Data, Activated

Doing it the wrong way

Nov 02, 2022

I’ve recently been helping out an organisation who, despite being a profitable and successful eCommerce retailer, are fairly immature in terms of data. Perhaps this shows that mastering the fundamentals of buying for one and selling for two is more important than trying to implement a deep learning model somewhere 🙊.

Having said that, there is a huge opportunity for data to have an impact here:

Like any eCommerce retailer, they have many products and can optimise which ones they show on screen at any given point (recommender systems). They do this with human intuition currently.
They have yet to consider their website as a product in and of itself: they change it according to the inventory they have to show, rather than considering analytically which UI configurations are most optimal.
They have a mixed bag of reports running off their Magento backend, a legacy full stack BI solution - currently only used for orders data - and some direct queries on their production database!

As with any data project, it can be useful to go for the low-hanging fruit first. There are things which are costly and potentially damaging to the business which can be rectified as a priority. While you may end up putting intermediary solutions in place to deal with these issues, it can save the organisation money and build goodwill between consultant and organisation.

The first two bullets above are longer term projects of their own that require good data fundamentals to be in place before they can be tackled, such as having a an event tracking system in place and starting a product management discipline.

The reports being run directly from their Magento backend are a mixture of reports that need to be refreshed in near real-time, as trading decisions are made on their output. Some queries run very frequently (every few minutes), to feed their CRM with new customer activity and attributes.

The Magento backend uses the production OLTP database. Therefore, syncing data from this database to a DWH would enable reporting to run from here instead, thus reducing the load on the production database. Reducing load on this production database will allow it to be scaled down, safely saving tens of thousands of dollars and it will also prevent further website outages due to the load being unmanageable at times (saving much more money from lost sales).

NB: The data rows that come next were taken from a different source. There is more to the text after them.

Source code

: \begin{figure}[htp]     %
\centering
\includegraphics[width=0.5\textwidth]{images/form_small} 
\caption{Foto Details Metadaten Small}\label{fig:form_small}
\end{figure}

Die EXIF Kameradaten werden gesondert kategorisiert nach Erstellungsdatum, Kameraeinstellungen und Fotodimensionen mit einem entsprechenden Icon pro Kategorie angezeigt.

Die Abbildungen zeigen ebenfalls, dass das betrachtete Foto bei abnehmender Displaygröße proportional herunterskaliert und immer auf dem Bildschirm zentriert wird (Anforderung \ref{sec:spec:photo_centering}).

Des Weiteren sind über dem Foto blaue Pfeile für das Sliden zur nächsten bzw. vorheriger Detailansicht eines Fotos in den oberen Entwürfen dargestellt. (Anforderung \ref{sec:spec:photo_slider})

Due to the need for the data in the DWH to be kept in near real-time sync with the production database, we have opted to use CDC streaming from the production database to the DWH (using Streamkap as a CDC vendor). The data sent to the DWH is a stream of records emitted for every record in the production database that has had a transaction against it (Update, Delete, Insert). This will allow for state change analysis on things like inventory and customer status in the future, but for now I am using dbt incremental models to maintain an as-is view of the production database at the point of dbt run.

As an aside, this kind of difficulty in replicating data is why HTAP databases are something of a holy grail, although they don’t help with tracking state change by default unless they store transaction logs.

Each table in the production database that is replicated via CDC will need its own dbt model to have a current state table. Each production table’s CDC stream ends up in a table in the DWH, which I have declared as sources in the dbt project (codegen is a very helpful dbt package for this!). I’ve made a macro which I can use repeatedly with little change to make incremental models, to maintain current state.

An example of one of the models using the macro:

*as you can see the somewhat complex macro allows for easy repeated use where only the source_name, unique_key and cluster_by need to be changed once per model*

In order to represent delete transactions, soft delete records are also emitted. If I was simply having table models instead of incremental models, I could handle this inside each model by keeping only current records where the CDC metadata field __deleted is false. However, over time, this will become exponentially more expensive, as the table models will always need to scan and sort the whole CDC history.

Therefore, I have opted to use incremental models without filtering deleted records, as I need to know when records I already have in my table, which aren’t currently deleted, become so. These records need to then be removed from the current state models after the incremental run has finished.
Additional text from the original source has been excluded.